──────── Source data

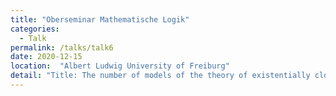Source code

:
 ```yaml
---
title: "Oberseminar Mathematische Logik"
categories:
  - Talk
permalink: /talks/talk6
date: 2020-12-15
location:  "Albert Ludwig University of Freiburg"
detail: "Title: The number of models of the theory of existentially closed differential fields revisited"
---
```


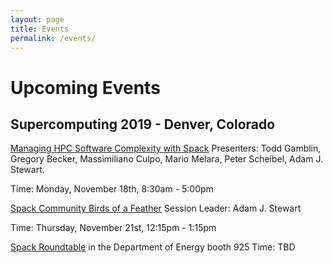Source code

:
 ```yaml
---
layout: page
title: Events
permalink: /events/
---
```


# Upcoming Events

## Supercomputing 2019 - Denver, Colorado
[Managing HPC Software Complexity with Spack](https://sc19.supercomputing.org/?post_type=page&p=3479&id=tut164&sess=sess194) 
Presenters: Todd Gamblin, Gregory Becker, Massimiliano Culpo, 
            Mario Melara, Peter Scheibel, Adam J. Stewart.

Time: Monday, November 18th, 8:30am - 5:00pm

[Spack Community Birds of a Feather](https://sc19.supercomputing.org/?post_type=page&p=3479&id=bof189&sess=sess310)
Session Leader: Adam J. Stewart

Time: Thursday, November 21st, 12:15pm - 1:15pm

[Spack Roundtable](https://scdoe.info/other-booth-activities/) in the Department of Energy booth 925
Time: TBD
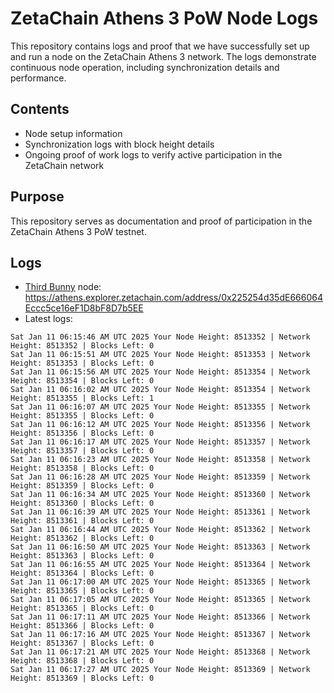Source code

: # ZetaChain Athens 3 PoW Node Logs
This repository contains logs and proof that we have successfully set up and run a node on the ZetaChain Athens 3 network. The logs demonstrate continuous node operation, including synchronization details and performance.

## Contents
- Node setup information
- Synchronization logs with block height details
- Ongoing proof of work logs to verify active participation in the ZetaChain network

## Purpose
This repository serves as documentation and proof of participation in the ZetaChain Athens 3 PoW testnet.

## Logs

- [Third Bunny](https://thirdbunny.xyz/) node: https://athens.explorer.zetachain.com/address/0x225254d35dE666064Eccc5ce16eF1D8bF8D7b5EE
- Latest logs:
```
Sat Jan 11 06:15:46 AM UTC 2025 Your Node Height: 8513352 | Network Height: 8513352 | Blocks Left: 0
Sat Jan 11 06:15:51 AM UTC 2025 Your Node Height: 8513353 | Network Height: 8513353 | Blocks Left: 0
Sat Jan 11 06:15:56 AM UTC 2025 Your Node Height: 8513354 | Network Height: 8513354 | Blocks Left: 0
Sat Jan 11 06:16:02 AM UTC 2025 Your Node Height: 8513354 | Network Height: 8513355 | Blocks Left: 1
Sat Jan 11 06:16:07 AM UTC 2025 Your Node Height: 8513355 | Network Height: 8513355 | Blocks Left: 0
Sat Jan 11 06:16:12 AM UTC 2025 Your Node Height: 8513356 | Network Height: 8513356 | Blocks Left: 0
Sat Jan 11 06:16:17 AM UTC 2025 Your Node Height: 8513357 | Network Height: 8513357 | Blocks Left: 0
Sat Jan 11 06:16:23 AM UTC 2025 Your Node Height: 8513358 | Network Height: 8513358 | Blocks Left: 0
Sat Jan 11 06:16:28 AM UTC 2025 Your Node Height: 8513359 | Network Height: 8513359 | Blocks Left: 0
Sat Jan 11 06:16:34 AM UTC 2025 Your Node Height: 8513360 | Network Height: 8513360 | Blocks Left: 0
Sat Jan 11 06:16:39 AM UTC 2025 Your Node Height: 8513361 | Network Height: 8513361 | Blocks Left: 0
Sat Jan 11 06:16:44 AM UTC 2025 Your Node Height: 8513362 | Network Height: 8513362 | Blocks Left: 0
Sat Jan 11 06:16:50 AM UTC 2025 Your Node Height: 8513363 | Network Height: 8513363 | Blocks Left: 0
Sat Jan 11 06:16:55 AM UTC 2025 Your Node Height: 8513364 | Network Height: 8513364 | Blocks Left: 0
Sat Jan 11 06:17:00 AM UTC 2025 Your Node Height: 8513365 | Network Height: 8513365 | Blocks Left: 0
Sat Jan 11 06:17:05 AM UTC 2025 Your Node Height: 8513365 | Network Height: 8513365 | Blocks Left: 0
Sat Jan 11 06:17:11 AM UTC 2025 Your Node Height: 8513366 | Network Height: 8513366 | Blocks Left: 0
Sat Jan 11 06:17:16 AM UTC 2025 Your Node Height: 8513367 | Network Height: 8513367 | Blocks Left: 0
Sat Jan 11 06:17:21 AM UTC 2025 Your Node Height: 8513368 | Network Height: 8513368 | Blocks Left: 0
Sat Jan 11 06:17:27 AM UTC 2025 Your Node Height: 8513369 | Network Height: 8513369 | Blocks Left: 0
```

────────────────

What to work on —
Set down the material exactly, every line of it, except for the pictures.

Answer box —
Source code

:
 ```yaml
---
title: "Oberseminar Mathematische Logik"
categories:
  - Talk
permalink: /talks/talk6
date: 2020-12-15
location:  "Albert Ludwig University of Freiburg"
detail: "Title: The number of models of the theory of existentially closed differential fields revisited"
---
```


Source code

:
 ```yaml
---
layout: page
title: Events
permalink: /events/
---
```


# Upcoming Events

## Supercomputing 2019 - Denver, Colorado
[Managing HPC Software Complexity with Spack](https://sc19.supercomputing.org/?post_type=page&p=3479&id=tut164&sess=sess194) 
Presenters: Todd Gamblin, Gregory Becker, Massimiliano Culpo, 
            Mario Melara, Peter Scheibel, Adam J. Stewart.

Time: Monday, November 18th, 8:30am - 5:00pm

[Spack Community Birds of a Feather](https://sc19.supercomputing.org/?post_type=page&p=3479&id=bof189&sess=sess310)
Session Leader: Adam J. Stewart

Time: Thursday, November 21st, 12:15pm - 1:15pm

[Spack Roundtable](https://scdoe.info/other-booth-activities/) in the Department of Energy booth 925
Time: TBD
Source code

: # ZetaChain Athens 3 PoW Node Logs
This repository contains logs and proof that we have successfully set up and run a node on the ZetaChain Athens 3 network. The logs demonstrate continuous node operation, including synchronization details and performance.

## Contents
- Node setup information
- Synchronization logs with block height details
- Ongoing proof of work logs to verify active participation in the ZetaChain network

## Purpose
This repository serves as documentation and proof of participation in the ZetaChain Athens 3 PoW testnet.

## Logs

- [Third Bunny](https://thirdbunny.xyz/) node: https://athens.explorer.zetachain.com/address/0x225254d35dE666064Eccc5ce16eF1D8bF8D7b5EE
- Latest logs:
```
Sat Jan 11 06:15:46 AM UTC 2025 Your Node Height: 8513352 | Network Height: 8513352 | Blocks Left: 0
Sat Jan 11 06:15:51 AM UTC 2025 Your Node Height: 8513353 | Network Height: 8513353 | Blocks Left: 0
Sat Jan 11 06:15:56 AM UTC 2025 Your Node Height: 8513354 | Network Height: 8513354 | Blocks Left: 0
Sat Jan 11 06:16:02 AM UTC 2025 Your Node Height: 8513354 | Network Height: 8513355 | Blocks Left: 1
Sat Jan 11 06:16:07 AM UTC 2025 Your Node Height: 8513355 | Network Height: 8513355 | Blocks Left: 0
Sat Jan 11 06:16:12 AM UTC 2025 Your Node Height: 8513356 | Network Height: 8513356 | Blocks Left: 0
Sat Jan 11 06:16:17 AM UTC 2025 Your Node Height: 8513357 | Network Height: 8513357 | Blocks Left: 0
Sat Jan 11 06:16:23 AM UTC 2025 Your Node Height: 8513358 | Network Height: 8513358 | Blocks Left: 0
Sat Jan 11 06:16:28 AM UTC 2025 Your Node Height: 8513359 | Network Height: 8513359 | Blocks Left: 0
Sat Jan 11 06:16:34 AM UTC 2025 Your Node Height: 8513360 | Network Height: 8513360 | Blocks Left: 0
Sat Jan 11 06:16:39 AM UTC 2025 Your Node Height: 8513361 | Network Height: 8513361 | Blocks Left: 0
Sat Jan 11 06:16:44 AM UTC 2025 Your Node Height: 8513362 | Network Height: 8513362 | Blocks Left: 0
Sat Jan 11 06:16:50 AM UTC 2025 Your Node Height: 8513363 | Network Height: 8513363 | Blocks Left: 0
Sat Jan 11 06:16:55 AM UTC 2025 Your Node Height: 8513364 | Network Height: 8513364 | Blocks Left: 0
Sat Jan 11 06:17:00 AM UTC 2025 Your Node Height: 8513365 | Network Height: 8513365 | Blocks Left: 0
Sat Jan 11 06:17:05 AM UTC 2025 Your Node Height: 8513365 | Network Height: 8513365 | Blocks Left: 0
Sat Jan 11 06:17:11 AM UTC 2025 Your Node Height: 8513366 | Network Height: 8513366 | Blocks Left: 0
Sat Jan 11 06:17:16 AM UTC 2025 Your Node Height: 8513367 | Network Height: 8513367 | Blocks Left: 0
Sat Jan 11 06:17:21 AM UTC 2025 Your Node Height: 8513368 | Network Height: 8513368 | Blocks Left: 0
Sat Jan 11 06:17:27 AM UTC 2025 Your Node Height: 8513369 | Network Height: 8513369 | Blocks Left: 0
```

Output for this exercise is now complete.